◆ Description of the task:
If a line in the entries contains the word "fault", list it.

◆ Records to process:
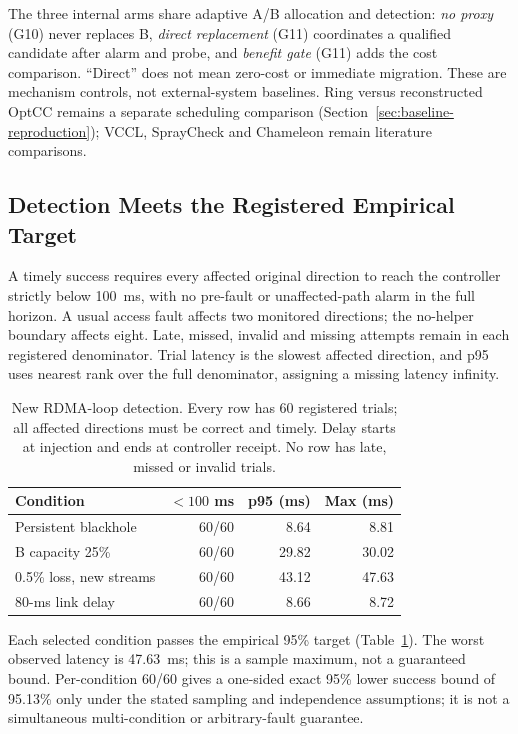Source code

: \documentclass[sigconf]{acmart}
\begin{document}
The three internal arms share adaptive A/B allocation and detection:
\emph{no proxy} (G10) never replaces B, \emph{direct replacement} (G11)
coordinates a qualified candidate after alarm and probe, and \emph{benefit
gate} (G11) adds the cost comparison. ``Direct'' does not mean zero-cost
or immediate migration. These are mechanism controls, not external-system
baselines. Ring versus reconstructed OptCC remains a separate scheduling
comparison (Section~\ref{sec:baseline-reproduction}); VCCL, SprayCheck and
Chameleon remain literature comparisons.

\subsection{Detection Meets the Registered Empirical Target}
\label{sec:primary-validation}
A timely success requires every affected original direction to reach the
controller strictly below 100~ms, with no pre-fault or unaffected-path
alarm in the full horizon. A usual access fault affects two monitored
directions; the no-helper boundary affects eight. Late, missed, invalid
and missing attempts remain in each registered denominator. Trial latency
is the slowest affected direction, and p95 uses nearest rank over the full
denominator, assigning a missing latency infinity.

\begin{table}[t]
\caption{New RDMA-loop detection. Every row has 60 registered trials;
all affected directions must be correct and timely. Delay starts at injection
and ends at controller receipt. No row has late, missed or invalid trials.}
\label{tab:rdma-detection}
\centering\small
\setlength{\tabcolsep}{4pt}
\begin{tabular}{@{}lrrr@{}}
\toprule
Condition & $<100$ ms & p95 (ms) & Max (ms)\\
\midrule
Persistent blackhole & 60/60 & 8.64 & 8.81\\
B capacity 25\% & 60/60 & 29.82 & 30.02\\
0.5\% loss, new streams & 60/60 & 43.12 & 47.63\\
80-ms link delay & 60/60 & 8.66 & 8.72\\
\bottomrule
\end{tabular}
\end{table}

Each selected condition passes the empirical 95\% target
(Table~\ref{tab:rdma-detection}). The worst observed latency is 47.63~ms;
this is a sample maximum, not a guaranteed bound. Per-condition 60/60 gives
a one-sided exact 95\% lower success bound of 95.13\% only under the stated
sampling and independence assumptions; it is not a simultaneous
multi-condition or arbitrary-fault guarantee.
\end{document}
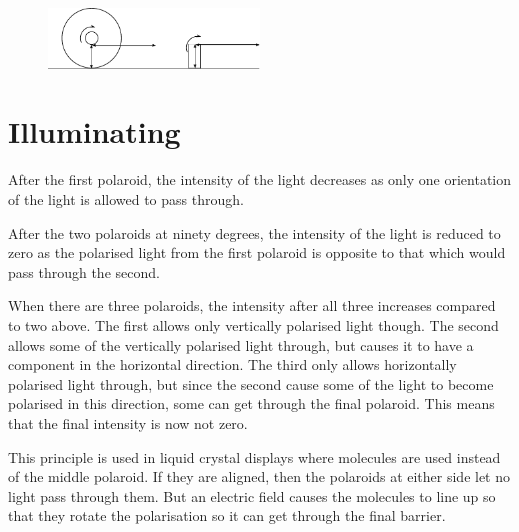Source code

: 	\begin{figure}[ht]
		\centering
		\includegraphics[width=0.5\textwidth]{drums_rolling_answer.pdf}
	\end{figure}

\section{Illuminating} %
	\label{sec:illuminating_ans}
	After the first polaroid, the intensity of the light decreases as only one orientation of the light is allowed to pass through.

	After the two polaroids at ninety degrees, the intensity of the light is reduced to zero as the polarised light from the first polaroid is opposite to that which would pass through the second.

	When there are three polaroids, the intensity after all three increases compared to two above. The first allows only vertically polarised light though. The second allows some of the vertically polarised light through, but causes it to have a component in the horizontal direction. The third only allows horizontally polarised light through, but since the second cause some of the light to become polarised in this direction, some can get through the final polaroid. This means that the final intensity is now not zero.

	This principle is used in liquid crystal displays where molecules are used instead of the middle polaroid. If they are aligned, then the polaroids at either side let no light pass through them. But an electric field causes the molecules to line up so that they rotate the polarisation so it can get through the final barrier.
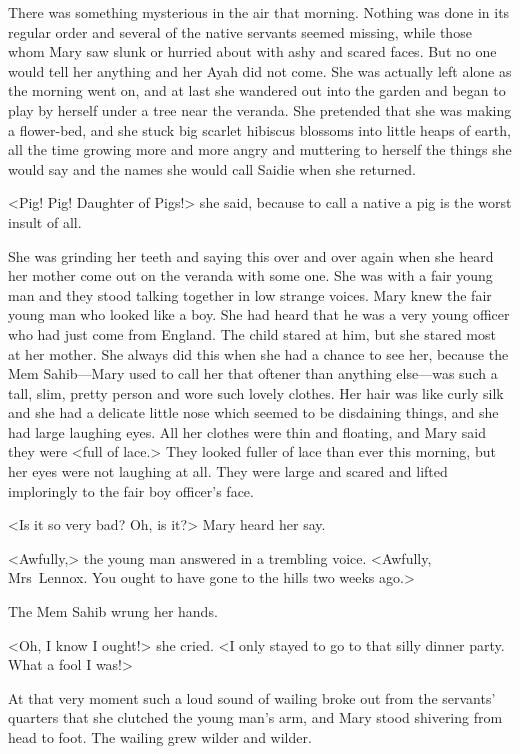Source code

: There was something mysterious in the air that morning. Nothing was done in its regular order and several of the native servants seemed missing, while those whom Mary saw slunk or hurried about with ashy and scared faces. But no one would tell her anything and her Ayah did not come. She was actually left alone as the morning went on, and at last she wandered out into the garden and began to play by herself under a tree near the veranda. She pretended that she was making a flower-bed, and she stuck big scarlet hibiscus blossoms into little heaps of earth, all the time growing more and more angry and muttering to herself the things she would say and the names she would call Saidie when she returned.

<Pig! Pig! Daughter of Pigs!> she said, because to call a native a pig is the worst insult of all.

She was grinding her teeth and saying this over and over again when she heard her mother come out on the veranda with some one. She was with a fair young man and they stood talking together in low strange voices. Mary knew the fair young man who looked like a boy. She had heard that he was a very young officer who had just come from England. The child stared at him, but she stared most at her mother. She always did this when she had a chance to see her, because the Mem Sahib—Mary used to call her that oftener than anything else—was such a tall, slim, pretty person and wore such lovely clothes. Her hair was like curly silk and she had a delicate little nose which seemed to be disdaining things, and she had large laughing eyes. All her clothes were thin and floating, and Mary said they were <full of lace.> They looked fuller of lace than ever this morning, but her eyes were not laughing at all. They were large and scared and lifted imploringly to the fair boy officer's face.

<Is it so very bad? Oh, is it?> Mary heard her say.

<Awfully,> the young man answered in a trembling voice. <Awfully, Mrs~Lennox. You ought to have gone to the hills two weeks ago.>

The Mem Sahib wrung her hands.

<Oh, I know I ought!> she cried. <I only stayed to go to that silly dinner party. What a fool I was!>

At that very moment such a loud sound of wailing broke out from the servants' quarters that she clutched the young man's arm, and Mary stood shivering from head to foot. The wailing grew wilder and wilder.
---
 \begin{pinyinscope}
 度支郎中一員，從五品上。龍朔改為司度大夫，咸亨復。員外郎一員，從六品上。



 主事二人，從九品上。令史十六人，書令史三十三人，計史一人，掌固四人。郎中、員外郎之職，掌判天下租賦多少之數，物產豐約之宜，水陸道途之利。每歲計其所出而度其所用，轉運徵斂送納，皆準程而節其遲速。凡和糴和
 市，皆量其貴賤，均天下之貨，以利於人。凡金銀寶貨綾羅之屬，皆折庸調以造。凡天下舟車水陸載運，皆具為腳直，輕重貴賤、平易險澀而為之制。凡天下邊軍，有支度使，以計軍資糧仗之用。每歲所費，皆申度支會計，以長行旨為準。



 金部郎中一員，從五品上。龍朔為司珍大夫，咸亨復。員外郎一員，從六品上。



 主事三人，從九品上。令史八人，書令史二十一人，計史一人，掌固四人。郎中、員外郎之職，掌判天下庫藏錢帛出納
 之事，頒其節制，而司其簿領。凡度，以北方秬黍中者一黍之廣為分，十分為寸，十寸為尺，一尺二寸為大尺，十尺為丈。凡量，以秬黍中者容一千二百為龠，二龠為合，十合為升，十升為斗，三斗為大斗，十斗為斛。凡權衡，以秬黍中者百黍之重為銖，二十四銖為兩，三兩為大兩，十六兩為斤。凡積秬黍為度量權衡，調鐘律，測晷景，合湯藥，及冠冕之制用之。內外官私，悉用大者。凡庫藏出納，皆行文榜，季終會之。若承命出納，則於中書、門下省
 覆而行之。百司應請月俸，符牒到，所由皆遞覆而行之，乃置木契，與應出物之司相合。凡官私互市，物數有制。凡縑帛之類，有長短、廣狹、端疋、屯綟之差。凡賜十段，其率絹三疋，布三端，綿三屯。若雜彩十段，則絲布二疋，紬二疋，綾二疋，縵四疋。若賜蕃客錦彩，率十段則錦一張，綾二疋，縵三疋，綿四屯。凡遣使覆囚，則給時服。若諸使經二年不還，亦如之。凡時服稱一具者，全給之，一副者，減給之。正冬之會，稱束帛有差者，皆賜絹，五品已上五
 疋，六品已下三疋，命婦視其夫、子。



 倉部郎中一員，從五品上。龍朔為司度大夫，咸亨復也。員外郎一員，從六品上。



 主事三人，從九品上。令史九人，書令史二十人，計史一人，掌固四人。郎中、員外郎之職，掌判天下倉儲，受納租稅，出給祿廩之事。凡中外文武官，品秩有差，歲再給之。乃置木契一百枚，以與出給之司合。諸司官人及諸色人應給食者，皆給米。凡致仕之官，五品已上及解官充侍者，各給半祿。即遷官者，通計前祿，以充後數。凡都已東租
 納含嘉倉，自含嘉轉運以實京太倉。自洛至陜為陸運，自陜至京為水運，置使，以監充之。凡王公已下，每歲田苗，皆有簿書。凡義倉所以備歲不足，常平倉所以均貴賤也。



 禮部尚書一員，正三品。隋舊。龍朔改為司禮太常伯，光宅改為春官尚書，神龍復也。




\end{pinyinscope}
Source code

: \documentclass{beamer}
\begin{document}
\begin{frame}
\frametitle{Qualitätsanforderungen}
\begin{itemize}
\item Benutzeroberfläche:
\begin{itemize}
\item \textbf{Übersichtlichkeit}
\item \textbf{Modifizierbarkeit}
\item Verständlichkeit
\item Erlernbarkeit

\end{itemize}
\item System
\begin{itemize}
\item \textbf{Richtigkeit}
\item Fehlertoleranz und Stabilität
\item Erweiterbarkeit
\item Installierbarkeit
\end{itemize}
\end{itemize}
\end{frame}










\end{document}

◆ Answer to this task:
controller strictly below 100~ms, with no pre-fault or unaffected-path
alarm in the full horizon. A usual access fault affects two monitored
multi-condition or arbitrary-fault guarantee.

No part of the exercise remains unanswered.